Le Feu d’Asshurbanipal
Deux aventuriers parcourent les déserts d’Arabie à la recherche d’une cité abandonnée dans laquelle le squelette d’un roi mythique, assis sur son trône, tiendrait une gemme fabuleuse. Pour qui connaît l’auteur, nul doute que des affrontements sanglants avec les habitants du désert et des entités plus dangereuses qu’un simple squelette seront au menu. Le récit ne manque pas de tenir ses promesses. De surcroît, Howard y inclut de façon harmonieuse des éléments tirés de l’univers de son contemporain – et correspondant – Howard Philips Lovecraft pour en faire un de ces récits horrifiques et mouvementés dont il a le secret.

Les guerriers du Valhalla
Depuis qu’un pur-sang lui a brisé la jambe et qu’il est devenu infirme, James Allison, dont tous les ancêtres ont connu une fin glorieuse, se lamente et perd goût à la vie. Mais il fait la rencontre d’une femme d’une beauté surprenante qui lui révèle qu’il fut, dans la nuit des temps, un guerrier mythique du nom de Hialmar. James Allison bascule alors dans les abîmes du temps et revit son passé. Une aventure pleine de bruit et de fureur où l’on retrouve, comme dans “Les Dieux de Bal Sagoth”, une cité légendaire menacée par des envahisseurs, des combats sanglants, des sacrifices humains, des prêtres maléfiques, des amitiés viriles, des traîtrises innommables, et pour finir l’apparition de la déesse Ishtar elle-même. À noter qu’en écho à cette magnifique nouvelle existe une autre aventure de James Allison, “La vallée du Ver”, où Allison n’est plus Hialmar mais Niord, et combat en compagnie de deux personnages, Gorm le Picte et Bragi l’Aesir, qui sont déjà des protagonistes des “Guerriers du Valhalla”. On peut lire “La vallée du Ver”, dans le volume « Fureur Noire » (Marabout, 1981) en attendant de la redécouvrir dans un nouveau volume de Robert Ervin Howard à venir aux éditions Bragelonne.

Les Morts se souviennent
Ce récit apparaît, lui aussi, caractéristique du talent de Howard pour mettre en scène individus et ambiance avec un minimum de moyens. En à peine dix pages – une lettre, quatre dépositions, un bref rapport d’autopsie –, tout est dit. Dans le cadre du western, sans un mot de trop, et avec une structure narrative originale mais parfaitement efficace, Howard propose une histoire de fantôme et de vengeance qui n’a rien à envier aux textes canoniques.
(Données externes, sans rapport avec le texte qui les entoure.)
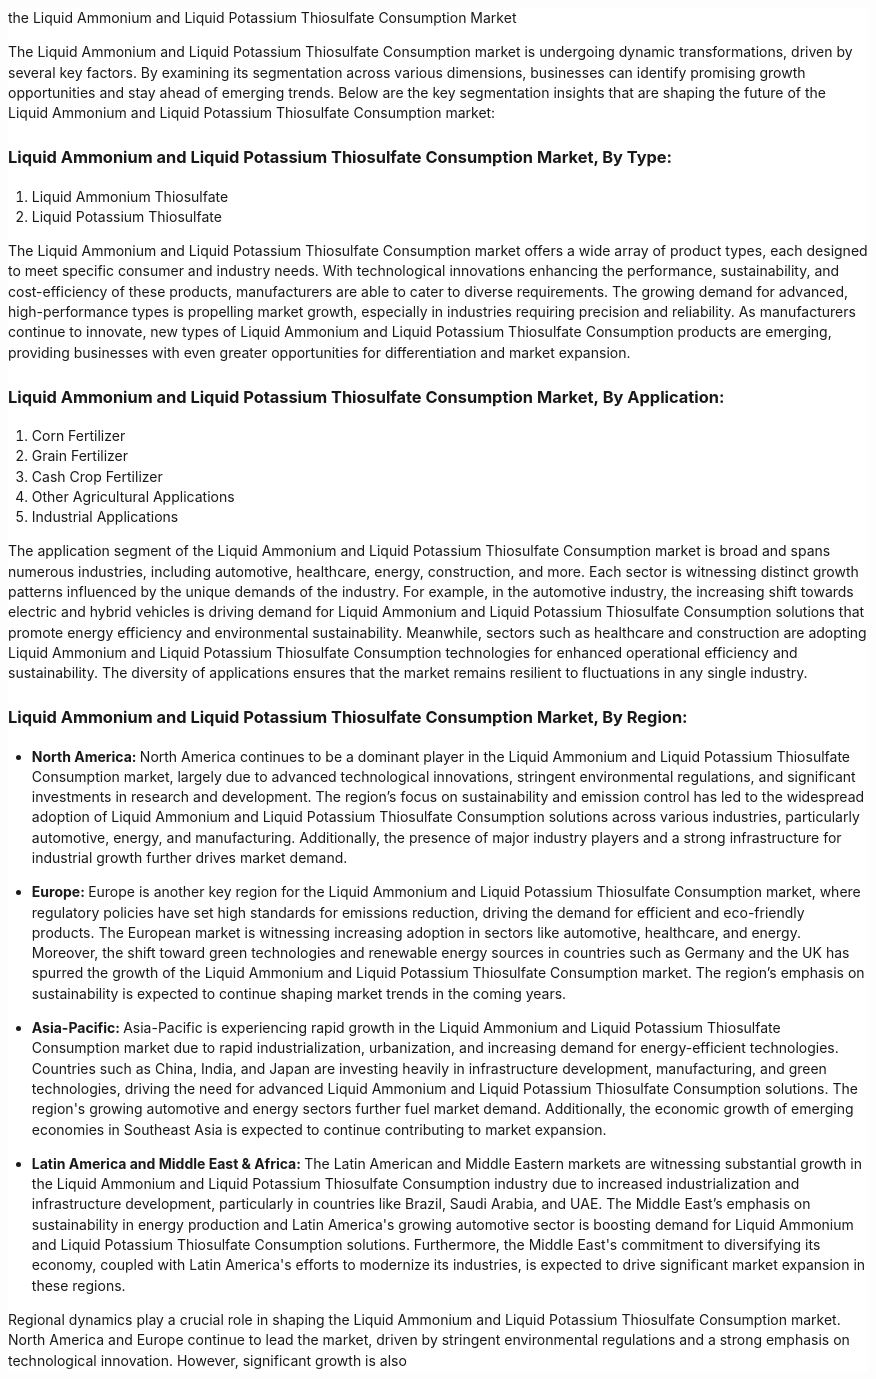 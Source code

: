 the Liquid Ammonium and Liquid Potassium Thiosulfate Consumption Market</h2><p>The Liquid Ammonium and Liquid Potassium Thiosulfate Consumption market is undergoing dynamic transformations, driven by several key factors. By examining its segmentation across various dimensions, businesses can identify promising growth opportunities and stay ahead of emerging trends. Below are the key segmentation insights that are shaping the future of the Liquid Ammonium and Liquid Potassium Thiosulfate Consumption market:</p><h3><strong>Liquid Ammonium and Liquid Potassium Thiosulfate Consumption Market, By Type:<br /></strong></h3><ol><li>Liquid Ammonium Thiosulfate<li> Liquid Potassium Thiosulfate</li></ol><p>The Liquid Ammonium and Liquid Potassium Thiosulfate Consumption market offers a wide array of product types, each designed to meet specific consumer and industry needs. With technological innovations enhancing the performance, sustainability, and cost-efficiency of these products, manufacturers are able to cater to diverse requirements. The growing demand for advanced, high-performance types is propelling market growth, especially in industries requiring precision and reliability. As manufacturers continue to innovate, new types of Liquid Ammonium and Liquid Potassium Thiosulfate Consumption products are emerging, providing businesses with even greater opportunities for differentiation and market expansion.</p><h3>Liquid Ammonium and Liquid Potassium Thiosulfate Consumption Market,&nbsp;By Application:</h3><ol><li>Corn Fertilizer<li> Grain Fertilizer<li> Cash Crop Fertilizer<li> Other Agricultural Applications<li> Industrial Applications</li></ol><p>The application segment of the Liquid Ammonium and Liquid Potassium Thiosulfate Consumption market is broad and spans numerous industries, including automotive, healthcare, energy, construction, and more. Each sector is witnessing distinct growth patterns influenced by the unique demands of the industry. For example, in the automotive industry, the increasing shift towards electric and hybrid vehicles is driving demand for Liquid Ammonium and Liquid Potassium Thiosulfate Consumption solutions that promote energy efficiency and environmental sustainability. Meanwhile, sectors such as healthcare and construction are adopting Liquid Ammonium and Liquid Potassium Thiosulfate Consumption technologies for enhanced operational efficiency and sustainability. The diversity of applications ensures that the market remains resilient to fluctuations in any single industry.</p><h3>Liquid Ammonium and Liquid Potassium Thiosulfate Consumption Market, By Region:</h3><ul><li><p><strong>North America:&nbsp;</strong>North America continues to be a dominant player in the Liquid Ammonium and Liquid Potassium Thiosulfate Consumption market, largely due to advanced technological innovations, stringent environmental regulations, and significant investments in research and development. The region&rsquo;s focus on sustainability and emission control has led to the widespread adoption of Liquid Ammonium and Liquid Potassium Thiosulfate Consumption solutions across various industries, particularly automotive, energy, and manufacturing. Additionally, the presence of major industry players and a strong infrastructure for industrial growth further drives market demand.</p></li><li><p><strong><strong>Europe:&nbsp;</strong></strong>Europe is another key region for the Liquid Ammonium and Liquid Potassium Thiosulfate Consumption market, where regulatory policies have set high standards for emissions reduction, driving the demand for efficient and eco-friendly products. The European market is witnessing increasing adoption in sectors like automotive, healthcare, and energy. Moreover, the shift toward green technologies and renewable energy sources in countries such as Germany and the UK has spurred the growth of the Liquid Ammonium and Liquid Potassium Thiosulfate Consumption market. The region&rsquo;s emphasis on sustainability is expected to continue shaping market trends in the coming years.</p></li><li><p><strong><strong>Asia-Pacific:&nbsp;</strong></strong>Asia-Pacific is experiencing rapid growth in the Liquid Ammonium and Liquid Potassium Thiosulfate Consumption market due to rapid industrialization, urbanization, and increasing demand for energy-efficient technologies. Countries such as China, India, and Japan are investing heavily in infrastructure development, manufacturing, and green technologies, driving the need for advanced Liquid Ammonium and Liquid Potassium Thiosulfate Consumption solutions. The region's growing automotive and energy sectors further fuel market demand. Additionally, the economic growth of emerging economies in Southeast Asia is expected to continue contributing to market expansion.</p></li><li><p><strong><strong>Latin America and Middle East &amp; Africa:&nbsp;</strong></strong>The Latin American and Middle Eastern markets are witnessing substantial growth in the Liquid Ammonium and Liquid Potassium Thiosulfate Consumption industry due to increased industrialization and infrastructure development, particularly in countries like Brazil, Saudi Arabia, and UAE. The Middle East&rsquo;s emphasis on sustainability in energy production and Latin America's growing automotive sector is boosting demand for Liquid Ammonium and Liquid Potassium Thiosulfate Consumption solutions. Furthermore, the Middle East's commitment to diversifying its economy, coupled with Latin America's efforts to modernize its industries, is expected to drive significant market expansion in these regions.</p></li></ul><p>Regional dynamics play a crucial role in shaping the Liquid Ammonium and Liquid Potassium Thiosulfate Consumption market. North America and Europe continue to lead the market, driven by stringent environmental regulations and a strong emphasis on technological innovation. However, significant growth is also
Malgré son cadre atypique, une ghost story classique et proche de la perfection.

Querelle de sang
Ce texte court - sept pages - qui, comme le précédent, relève à la fois du western et de la ghost story, nous apparaît honnête mais moins abouti, en raison sans doute d’une construction par trop linéaire. On y retrouve un grand leitmotiv de l’auteur, la supériorité du primitif sur le civilisé : “Dégagés des entraves pesantes et débilitantes de la sophistication et de l’intellectualité, ses instincts étaient l’expression la plus pure et la plus brute de la nature élémentaire”. Malgré le caractère ramassé du texte, on peut regretter une phrase comme “Une haine trop forte pour que même la mort puisse la vaincre, une haine suffisamment puissante pour s’incarner en elle-même, sans avoir recours à une substance concrète, ni même en avoir besoin”. Par laquelle Howard propose, sans doute trop précocement, la clef d’un dénouement que l’on ne peut dès lors qu’anticiper. Ce texte est néanmoins typique du style howardien : caractères tranchés et narration brève et tendue, ici réduite, comme souvent chez l’auteur, au strict essentiel.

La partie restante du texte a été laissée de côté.